Find the line with "NO LOITERING IN FRONT OF THIS ESTABLISHMENT\\" in the records below. Copy it and every line after it, up to and including the line with "SUNDAY CELEBRATION\\".

● **Dataset entries**
- - -

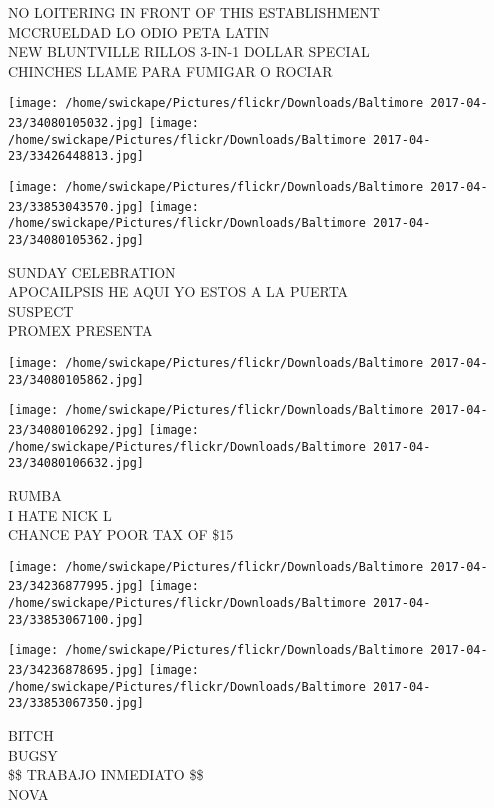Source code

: \documentclass[10pt,letterpaper]{article}
\begin{document}
NO LOITERING IN FRONT OF THIS ESTABLISHMENT\\
MCCRUELDAD LO ODIO PETA LATIN\\
NEW BLUNTVILLE RILLOS 3{-}IN{-}1 DOLLAR SPECIAL\\
CHINCHES LLAME PARA FUMIGAR O ROCIAR\\
\pagebreak

\texttt{[image: /home/swickape/Pictures/flickr/Downloads/Baltimore 2017-04-23/34080105032.jpg]}
\texttt{[image: /home/swickape/Pictures/flickr/Downloads/Baltimore 2017-04-23/33426448813.jpg]}

\texttt{[image: /home/swickape/Pictures/flickr/Downloads/Baltimore 2017-04-23/33853043570.jpg]}
\texttt{[image: /home/swickape/Pictures/flickr/Downloads/Baltimore 2017-04-23/34080105362.jpg]}

SUNDAY CELEBRATION\\
APOCAILPSIS HE AQUI YO ESTOS A LA PUERTA\\
SUSPECT\\
PROMEX PRESENTA\\
\pagebreak

\texttt{[image: /home/swickape/Pictures/flickr/Downloads/Baltimore 2017-04-23/34080105862.jpg]}

\vspace{0.25in}
\texttt{[image: /home/swickape/Pictures/flickr/Downloads/Baltimore 2017-04-23/34080106292.jpg]}
\texttt{[image: /home/swickape/Pictures/flickr/Downloads/Baltimore 2017-04-23/34080106632.jpg]}

RUMBA\\
I HATE NICK L\\
CHANCE PAY POOR TAX OF \$15\\
\pagebreak

\texttt{[image: /home/swickape/Pictures/flickr/Downloads/Baltimore 2017-04-23/34236877995.jpg]}
\texttt{[image: /home/swickape/Pictures/flickr/Downloads/Baltimore 2017-04-23/33853067100.jpg]}

\texttt{[image: /home/swickape/Pictures/flickr/Downloads/Baltimore 2017-04-23/34236878695.jpg]}
\texttt{[image: /home/swickape/Pictures/flickr/Downloads/Baltimore 2017-04-23/33853067350.jpg]}

BITCH\\
BUGSY\\
\$\$ TRABAJO INMEDIATO \$\$\\
NOVA\\
\pagebreak
\end{document}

- - -

● **EXERCISE RESULT**
NO LOITERING IN FRONT OF THIS ESTABLISHMENT\\
MCCRUELDAD LO ODIO PETA LATIN\\
NEW BLUNTVILLE RILLOS 3{-}IN{-}1 DOLLAR SPECIAL\\
CHINCHES LLAME PARA FUMIGAR O ROCIAR\\
\pagebreak

\texttt{[image: /home/swickape/Pictures/flickr/Downloads/Baltimore 2017-04-23/34080105032.jpg]}
\texttt{[image: /home/swickape/Pictures/flickr/Downloads/Baltimore 2017-04-23/33426448813.jpg]}

\texttt{[image: /home/swickape/Pictures/flickr/Downloads/Baltimore 2017-04-23/33853043570.jpg]}
\texttt{[image: /home/swickape/Pictures/flickr/Downloads/Baltimore 2017-04-23/34080105362.jpg]}

SUNDAY CELEBRATION\\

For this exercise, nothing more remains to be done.